**Task directions**
Return each line below exactly as it reads, and omit any image in it.

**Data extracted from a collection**
——————
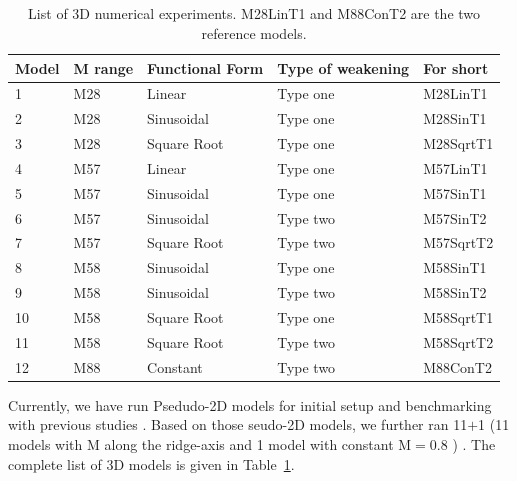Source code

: \subsection{}

\begin{table}[h]
\centering
\begin{tabular}{l l l l l}
\hline
\hline
Model& M range & Functional Form & Type of weakening & For short \\ 
\hline
1    &  M28    &   Linear        & Type one   &  M28LinT1\\
\hline
2    &  M28    &   Sinusoidal    & Type one   &  M28SinT1\\
\hline
3    &  M28    &   Square Root   & Type one   &  M28SqrtT1 \\
\hline
4    &  M57    &   Linear        & Type one   &  M57LinT1 \\
\hline
5    &  M57    &   Sinusoidal    & Type one   &  M57SinT1 \\
\hline
6    &  M57    &   Sinusoidal    & Type two   &  M57SinT2 \\
\hline
7    &  M57    &   Square Root   & Type two   &  M57SqrtT2  \\
\hline
8    &  M58    &   Sinusoidal    & Type one   &  M58SinT1  \\
\hline
9    &  M58    &   Sinusoidal    & Type two   &  M58SinT2   \\
\hline
10   &  M58    &   Square Root   & Type one   &  M58SqrtT1   \\
\hline
11   &  M58    &   Square Root   & Type two   &  M58SqrtT2   \\
\hline
12   &  M88    &   Constant      & Type two   &  M88ConT2 \\
\hline
\hline
\end{tabular}
\caption{List of 3D numerical experiments. M28LinT1 and M88ConT2 are the two reference models.}
\label{Tab1_1}
\end{table}

Currently, we have run  Psedudo-2D models for initial setup and benchmarking with previous studies \citep[e.g.,][]{Buck2005, Tucholke2008}\remove[EC]{)}. Based on those seudo-2D models, we further ran 11$+$1  (11 models with M  along the ridge-axis and 1 model with constant M$=0.8$ ) . The complete list of 3D models is given  in Table~\hyperref[Tab1_1]{\ref{Tab1_1}}.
——————
**Task answer**
Source code

: \subsection{}

\begin{table}[h]
\centering
\begin{tabular}{l l l l l}
\hline
\hline
Model& M range & Functional Form & Type of weakening & For short \\ 
\hline
1    &  M28    &   Linear        & Type one   &  M28LinT1\\
\hline
2    &  M28    &   Sinusoidal    & Type one   &  M28SinT1\\
\hline
3    &  M28    &   Square Root   & Type one   &  M28SqrtT1 \\
\hline
4    &  M57    &   Linear        & Type one   &  M57LinT1 \\
\hline
5    &  M57    &   Sinusoidal    & Type one   &  M57SinT1 \\
\hline
6    &  M57    &   Sinusoidal    & Type two   &  M57SinT2 \\
\hline
7    &  M57    &   Square Root   & Type two   &  M57SqrtT2  \\
\hline
8    &  M58    &   Sinusoidal    & Type one   &  M58SinT1  \\
\hline
9    &  M58    &   Sinusoidal    & Type two   &  M58SinT2   \\
\hline
10   &  M58    &   Square Root   & Type one   &  M58SqrtT1   \\
\hline
11   &  M58    &   Square Root   & Type two   &  M58SqrtT2   \\
\hline
12   &  M88    &   Constant      & Type two   &  M88ConT2 \\
\hline
\hline
\end{tabular}
\caption{List of 3D numerical experiments. M28LinT1 and M88ConT2 are the two reference models.}
\label{Tab1_1}
\end{table}

Currently, we have run  Psedudo-2D models for initial setup and benchmarking with previous studies \citep[e.g.,][]{Buck2005, Tucholke2008}\remove[EC]{)}. Based on those seudo-2D models, we further ran 11$+$1  (11 models with M  along the ridge-axis and 1 model with constant M$=0.8$ ) . The complete list of 3D models is given  in Table~\hyperref[Tab1_1]{\ref{Tab1_1}}.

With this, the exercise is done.